> **To do**:
The lines from the beginning of the records below through the one holding "##Definición del servicio" are to be copied exactly; leave the pictures out.

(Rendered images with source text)
══════════

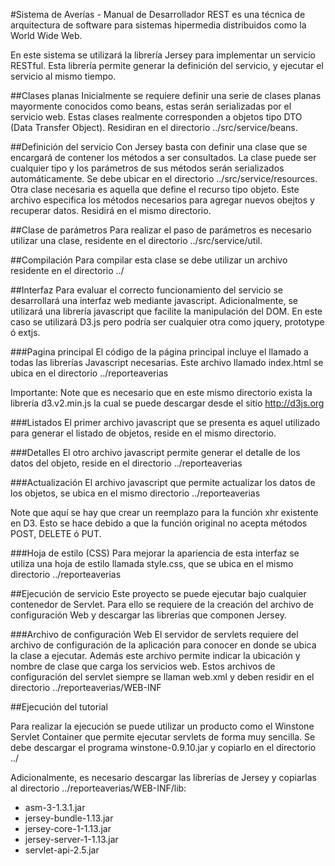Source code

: #Sistema de Averías - Manual de Desarrollador
REST es una técnica de arquitectura de software para sistemas hipermedia distribuidos como la World Wide Web.

En este sistema se utilizará la librería Jersey para implementar un servicio RESTful. Esta librería permite generar la definición del servicio, y ejecutar el servicio al mismo tiempo.

##Clases planas
Inicialmente se requiere definir una serie de clases planas mayormente conocidos como beans, estas serán serializadas por el servicio web. Estas clases realmente corresponden a objetos tipo DTO (Data Transfer Object). Residiran en el directorio ../src/service/beans.

##Definición del servicio
Con Jersey basta con definir una clase que se encargará de contener los métodos a ser consultados. La clase puede ser cualquier tipo y los parámetros de sus métodos serán serializados automáticamente. Se debe ubicar en el directorio ../src/service/resources. Otra clase necesaria es aquella que define el recurso tipo objeto. Este archivo especifica los métodos necesarios para agregar nuevos obejtos y recuperar datos. Residirá en el mismo directorio.

##Clase de parámetros
Para realizar el paso de parámetros es necesario utilizar una clase, residente en el directorio ../src/service/util.

##Compilación
Para compilar esta clase se debe utilizar un archivo residente en el directorio ../

##Interfaz
Para evaluar el correcto funcionamiento del servicio se desarrollará una interfaz web mediante javascript. Adicionalmente, se utilizará una librería javascript que facilite la manipulación del DOM. En este caso se utilizará D3.js pero podría ser cualquier otra como jquery, prototype ó extjs.

###Pagina principal
El código de la página principal incluye el llamado a todas las librerías Javascript necesarias. Este archivo llamado index.html se ubica en el directorio ../reporteaverias

Importante: Note que es necesario que en este mismo directorio exista la librería d3.v2.min.js la cual se puede descargar desde el sitio http://d3js.org

###Listados
El primer archivo javascript que se presenta es aquel utilizado para generar el listado de objetos, reside en el mismo directorio.

###Detalles
El otro archivo javascript permite generar el detalle de los datos del objeto, reside en el directorio ../reporteaverias

###Actualización
El archivo javascript que permite actualizar los datos de los objetos, se ubica en el mismo directorio ../reporteaverias

Note que aquí se hay que crear un reemplazo para la función xhr existente en D3. Esto se hace debido a que la función original no acepta métodos POST, DELETE ó PUT.

###Hoja de estilo (CSS)
Para mejorar la apariencia de esta interfaz se utiliza una hoja de estilo llamada style.css, que se ubica en el mismo directorio ../reporteaverias

##Ejecución de servicio
Este proyecto se puede ejecutar bajo cualquier contenedor de Servlet. Para ello se requiere de la creación del archivo de configuración Web y descargar las librerías que componen Jersey.

###Archivo de configuración Web
El servidor de servlets requiere del archivo de configuración de la aplicación para conocer en donde se ubica la clase a ejecutar. Además este archivo permite indicar la ubicación y nombre de clase que carga los servicios web. Estos archivos de configuración del servlet siempre se llaman web.xml y deben residir en el directorio ../reporteaverias/WEB-INF

##Ejecución del tutorial

Para realizar la ejecución se puede utilizar un producto como el Winstone Servlet Container que permite ejecutar servlets de forma muy sencilla. Se debe descargar el programa winstone-0.9.10.jar y copiarlo en el directorio ../

Adicionalmente, es necesario descargar las librerías de Jersey y copiarlas al directorio ../reporteaverias/WEB-INF/lib:

+ asm-3-1.3.1.jar
+ jersey-bundle-1.13.jar
+ jersey-core-1-1.13.jar
+ jersey-server-1-1.13.jar
+ servlet-api-2.5.jar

══════════

> **Exercise response**:
Source code

: #Sistema de Averías - Manual de Desarrollador
REST es una técnica de arquitectura de software para sistemas hipermedia distribuidos como la World Wide Web.

En este sistema se utilizará la librería Jersey para implementar un servicio RESTful. Esta librería permite generar la definición del servicio, y ejecutar el servicio al mismo tiempo.

##Clases planas
Inicialmente se requiere definir una serie de clases planas mayormente conocidos como beans, estas serán serializadas por el servicio web. Estas clases realmente corresponden a objetos tipo DTO (Data Transfer Object). Residiran en el directorio ../src/service/beans.

##Definición del servicio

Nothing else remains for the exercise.